**EXTRACTED DATA**.
^^^^^^^^^^^^^^^^

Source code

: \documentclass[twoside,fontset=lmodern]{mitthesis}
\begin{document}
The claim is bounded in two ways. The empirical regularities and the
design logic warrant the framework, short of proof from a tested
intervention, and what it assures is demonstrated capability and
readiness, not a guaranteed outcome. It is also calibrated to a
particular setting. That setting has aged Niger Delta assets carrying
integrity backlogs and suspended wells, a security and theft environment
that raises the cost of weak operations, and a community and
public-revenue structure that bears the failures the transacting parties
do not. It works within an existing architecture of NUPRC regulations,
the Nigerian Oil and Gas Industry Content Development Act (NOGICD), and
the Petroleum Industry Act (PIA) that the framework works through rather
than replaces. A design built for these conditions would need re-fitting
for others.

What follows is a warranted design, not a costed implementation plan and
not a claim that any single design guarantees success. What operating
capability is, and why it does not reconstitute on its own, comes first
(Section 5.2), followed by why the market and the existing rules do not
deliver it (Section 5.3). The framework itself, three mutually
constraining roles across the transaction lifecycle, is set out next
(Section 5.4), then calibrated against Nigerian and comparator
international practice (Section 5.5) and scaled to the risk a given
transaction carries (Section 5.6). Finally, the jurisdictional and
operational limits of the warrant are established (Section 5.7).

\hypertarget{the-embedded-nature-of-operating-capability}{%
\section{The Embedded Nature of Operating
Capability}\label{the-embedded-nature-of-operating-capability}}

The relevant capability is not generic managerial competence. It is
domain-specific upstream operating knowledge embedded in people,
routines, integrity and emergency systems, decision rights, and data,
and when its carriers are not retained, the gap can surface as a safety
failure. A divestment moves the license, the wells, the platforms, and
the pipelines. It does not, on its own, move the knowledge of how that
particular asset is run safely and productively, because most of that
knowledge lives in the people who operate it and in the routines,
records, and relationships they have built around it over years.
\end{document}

^^^^^^^^^^^^^^^^

Without changing a word, print all of the entries above.

Source code

: \documentclass[twoside,fontset=lmodern]{mitthesis}
\begin{document}
The claim is bounded in two ways. The empirical regularities and the
design logic warrant the framework, short of proof from a tested
intervention, and what it assures is demonstrated capability and
readiness, not a guaranteed outcome. It is also calibrated to a
particular setting. That setting has aged Niger Delta assets carrying
integrity backlogs and suspended wells, a security and theft environment
that raises the cost of weak operations, and a community and
public-revenue structure that bears the failures the transacting parties
do not. It works within an existing architecture of NUPRC regulations,
the Nigerian Oil and Gas Industry Content Development Act (NOGICD), and
the Petroleum Industry Act (PIA) that the framework works through rather
than replaces. A design built for these conditions would need re-fitting
for others.

What follows is a warranted design, not a costed implementation plan and
not a claim that any single design guarantees success. What operating
capability is, and why it does not reconstitute on its own, comes first
(Section 5.2), followed by why the market and the existing rules do not
deliver it (Section 5.3). The framework itself, three mutually
constraining roles across the transaction lifecycle, is set out next
(Section 5.4), then calibrated against Nigerian and comparator
international practice (Section 5.5) and scaled to the risk a given
transaction carries (Section 5.6). Finally, the jurisdictional and
operational limits of the warrant are established (Section 5.7).

\hypertarget{the-embedded-nature-of-operating-capability}{%
\section{The Embedded Nature of Operating
Capability}\label{the-embedded-nature-of-operating-capability}}

The relevant capability is not generic managerial competence. It is
domain-specific upstream operating knowledge embedded in people,
routines, integrity and emergency systems, decision rights, and data,
and when its carriers are not retained, the gap can surface as a safety
failure. A divestment moves the license, the wells, the platforms, and
the pipelines. It does not, on its own, move the knowledge of how that
particular asset is run safely and productively, because most of that
knowledge lives in the people who operate it and in the routines,
records, and relationships they have built around it over years.
\end{document}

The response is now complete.